-- What is being asked --
Exclude the pictures, then quote exactly the lines from the one holding "by NeurIPS 2021." through the last line of the records.

Stored dataset items:
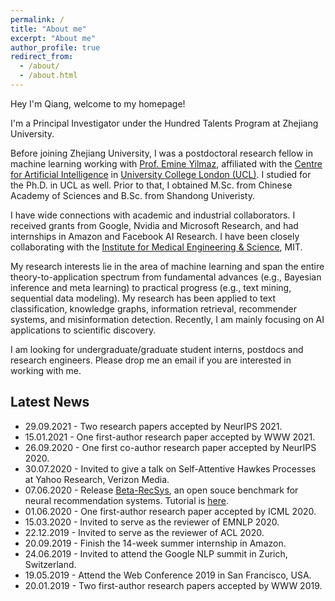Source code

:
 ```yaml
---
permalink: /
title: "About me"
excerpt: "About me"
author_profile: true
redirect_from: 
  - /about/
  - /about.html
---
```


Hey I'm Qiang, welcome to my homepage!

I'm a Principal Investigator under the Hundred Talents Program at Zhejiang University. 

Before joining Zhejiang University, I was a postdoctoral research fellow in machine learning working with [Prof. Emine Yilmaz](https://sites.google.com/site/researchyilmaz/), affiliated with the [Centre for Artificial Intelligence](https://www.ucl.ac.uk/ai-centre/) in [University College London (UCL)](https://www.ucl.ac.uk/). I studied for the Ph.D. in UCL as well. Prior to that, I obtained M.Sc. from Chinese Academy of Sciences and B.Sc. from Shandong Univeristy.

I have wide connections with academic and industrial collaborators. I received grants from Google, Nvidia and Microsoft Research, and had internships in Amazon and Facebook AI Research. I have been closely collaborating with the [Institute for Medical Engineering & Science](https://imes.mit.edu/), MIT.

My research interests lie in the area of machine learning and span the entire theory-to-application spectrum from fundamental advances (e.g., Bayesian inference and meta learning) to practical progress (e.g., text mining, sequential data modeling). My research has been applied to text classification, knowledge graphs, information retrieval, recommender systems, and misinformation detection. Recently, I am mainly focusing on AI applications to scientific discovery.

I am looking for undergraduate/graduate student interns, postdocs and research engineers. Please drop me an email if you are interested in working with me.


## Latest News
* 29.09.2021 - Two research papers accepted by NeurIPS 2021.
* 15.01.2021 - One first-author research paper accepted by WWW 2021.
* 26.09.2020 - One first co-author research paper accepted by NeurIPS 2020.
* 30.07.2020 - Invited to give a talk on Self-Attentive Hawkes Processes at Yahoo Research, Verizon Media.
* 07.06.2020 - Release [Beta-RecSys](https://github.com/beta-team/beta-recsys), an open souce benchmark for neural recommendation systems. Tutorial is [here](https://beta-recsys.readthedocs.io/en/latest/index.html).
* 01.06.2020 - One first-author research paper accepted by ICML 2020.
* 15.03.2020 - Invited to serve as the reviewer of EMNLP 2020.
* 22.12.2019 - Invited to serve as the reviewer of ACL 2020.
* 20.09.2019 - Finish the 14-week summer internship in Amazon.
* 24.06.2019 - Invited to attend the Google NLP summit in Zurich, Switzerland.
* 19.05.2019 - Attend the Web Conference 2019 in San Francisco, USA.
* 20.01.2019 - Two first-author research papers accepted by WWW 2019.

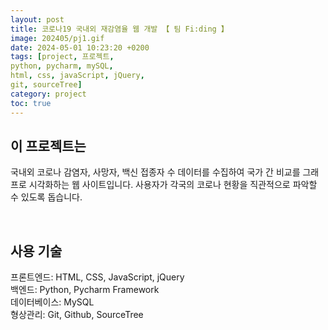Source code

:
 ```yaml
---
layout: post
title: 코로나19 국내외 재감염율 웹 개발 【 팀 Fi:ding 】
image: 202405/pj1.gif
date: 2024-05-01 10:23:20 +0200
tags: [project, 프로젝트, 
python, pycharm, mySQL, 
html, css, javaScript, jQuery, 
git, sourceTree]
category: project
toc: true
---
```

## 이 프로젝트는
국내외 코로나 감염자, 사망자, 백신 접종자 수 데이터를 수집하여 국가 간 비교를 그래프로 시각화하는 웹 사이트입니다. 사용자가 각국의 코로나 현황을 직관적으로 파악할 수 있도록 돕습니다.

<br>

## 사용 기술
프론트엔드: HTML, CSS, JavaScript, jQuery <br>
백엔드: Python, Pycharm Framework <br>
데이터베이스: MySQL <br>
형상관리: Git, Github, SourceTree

-- Answer below --
* 29.09.2021 - Two research papers accepted by NeurIPS 2021.
* 15.01.2021 - One first-author research paper accepted by WWW 2021.
* 26.09.2020 - One first co-author research paper accepted by NeurIPS 2020.
* 30.07.2020 - Invited to give a talk on Self-Attentive Hawkes Processes at Yahoo Research, Verizon Media.
* 07.06.2020 - Release [Beta-RecSys](https://github.com/beta-team/beta-recsys), an open souce benchmark for neural recommendation systems. Tutorial is [here](https://beta-recsys.readthedocs.io/en/latest/index.html).
* 01.06.2020 - One first-author research paper accepted by ICML 2020.
* 15.03.2020 - Invited to serve as the reviewer of EMNLP 2020.
* 22.12.2019 - Invited to serve as the reviewer of ACL 2020.
* 20.09.2019 - Finish the 14-week summer internship in Amazon.
* 24.06.2019 - Invited to attend the Google NLP summit in Zurich, Switzerland.
* 19.05.2019 - Attend the Web Conference 2019 in San Francisco, USA.
* 20.01.2019 - Two first-author research papers accepted by WWW 2019.

Source code

:
 ```yaml
---
layout: post
title: 코로나19 국내외 재감염율 웹 개발 【 팀 Fi:ding 】
image: 202405/pj1.gif
date: 2024-05-01 10:23:20 +0200
tags: [project, 프로젝트, 
python, pycharm, mySQL, 
html, css, javaScript, jQuery, 
git, sourceTree]
category: project
toc: true
---
```

## 이 프로젝트는
국내외 코로나 감염자, 사망자, 백신 접종자 수 데이터를 수집하여 국가 간 비교를 그래프로 시각화하는 웹 사이트입니다. 사용자가 각국의 코로나 현황을 직관적으로 파악할 수 있도록 돕습니다.

<br>

## 사용 기술
프론트엔드: HTML, CSS, JavaScript, jQuery <br>
백엔드: Python, Pycharm Framework <br>
데이터베이스: MySQL <br>
형상관리: Git, Github, SourceTree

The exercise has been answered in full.